Please reproduce the following records exactly, with nothing omitted.
-- Opening Marker --
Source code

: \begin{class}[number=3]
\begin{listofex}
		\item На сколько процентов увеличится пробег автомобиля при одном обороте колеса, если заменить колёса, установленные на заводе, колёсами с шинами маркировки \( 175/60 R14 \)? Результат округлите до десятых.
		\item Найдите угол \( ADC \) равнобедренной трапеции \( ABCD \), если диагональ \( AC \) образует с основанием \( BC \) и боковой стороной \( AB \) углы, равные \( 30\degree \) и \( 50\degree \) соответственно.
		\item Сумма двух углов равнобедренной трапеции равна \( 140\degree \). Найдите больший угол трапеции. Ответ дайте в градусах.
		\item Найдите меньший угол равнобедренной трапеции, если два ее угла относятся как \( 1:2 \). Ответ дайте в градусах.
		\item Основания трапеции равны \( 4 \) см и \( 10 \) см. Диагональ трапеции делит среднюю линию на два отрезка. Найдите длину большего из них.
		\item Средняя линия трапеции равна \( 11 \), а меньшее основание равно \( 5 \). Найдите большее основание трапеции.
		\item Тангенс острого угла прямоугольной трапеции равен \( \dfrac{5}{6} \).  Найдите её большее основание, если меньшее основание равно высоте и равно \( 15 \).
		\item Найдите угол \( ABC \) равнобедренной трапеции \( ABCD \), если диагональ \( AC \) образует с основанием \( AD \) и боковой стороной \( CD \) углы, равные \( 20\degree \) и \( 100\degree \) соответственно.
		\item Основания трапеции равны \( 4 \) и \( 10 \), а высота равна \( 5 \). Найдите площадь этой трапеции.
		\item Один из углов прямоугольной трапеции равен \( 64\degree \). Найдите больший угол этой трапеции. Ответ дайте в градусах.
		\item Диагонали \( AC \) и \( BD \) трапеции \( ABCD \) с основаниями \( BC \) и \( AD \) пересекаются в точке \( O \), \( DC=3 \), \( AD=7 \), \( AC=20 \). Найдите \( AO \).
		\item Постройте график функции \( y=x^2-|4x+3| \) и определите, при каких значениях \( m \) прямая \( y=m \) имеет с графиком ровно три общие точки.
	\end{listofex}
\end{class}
-- Closing Marker --
▶ **Answer section**
Source code

: \begin{class}[number=3]
\begin{listofex}
		\item На сколько процентов увеличится пробег автомобиля при одном обороте колеса, если заменить колёса, установленные на заводе, колёсами с шинами маркировки \( 175/60 R14 \)? Результат округлите до десятых.
		\item Найдите угол \( ADC \) равнобедренной трапеции \( ABCD \), если диагональ \( AC \) образует с основанием \( BC \) и боковой стороной \( AB \) углы, равные \( 30\degree \) и \( 50\degree \) соответственно.
		\item Сумма двух углов равнобедренной трапеции равна \( 140\degree \). Найдите больший угол трапеции. Ответ дайте в градусах.
		\item Найдите меньший угол равнобедренной трапеции, если два ее угла относятся как \( 1:2 \). Ответ дайте в градусах.
		\item Основания трапеции равны \( 4 \) см и \( 10 \) см. Диагональ трапеции делит среднюю линию на два отрезка. Найдите длину большего из них.
		\item Средняя линия трапеции равна \( 11 \), а меньшее основание равно \( 5 \). Найдите большее основание трапеции.
		\item Тангенс острого угла прямоугольной трапеции равен \( \dfrac{5}{6} \).  Найдите её большее основание, если меньшее основание равно высоте и равно \( 15 \).
		\item Найдите угол \( ABC \) равнобедренной трапеции \( ABCD \), если диагональ \( AC \) образует с основанием \( AD \) и боковой стороной \( CD \) углы, равные \( 20\degree \) и \( 100\degree \) соответственно.
		\item Основания трапеции равны \( 4 \) и \( 10 \), а высота равна \( 5 \). Найдите площадь этой трапеции.
		\item Один из углов прямоугольной трапеции равен \( 64\degree \). Найдите больший угол этой трапеции. Ответ дайте в градусах.
		\item Диагонали \( AC \) и \( BD \) трапеции \( ABCD \) с основаниями \( BC \) и \( AD \) пересекаются в точке \( O \), \( DC=3 \), \( AD=7 \), \( AC=20 \). Найдите \( AO \).
		\item Постройте график функции \( y=x^2-|4x+3| \) и определите, при каких значениях \( m \) прямая \( y=m \) имеет с графиком ровно три общие точки.
	\end{listofex}
\end{class}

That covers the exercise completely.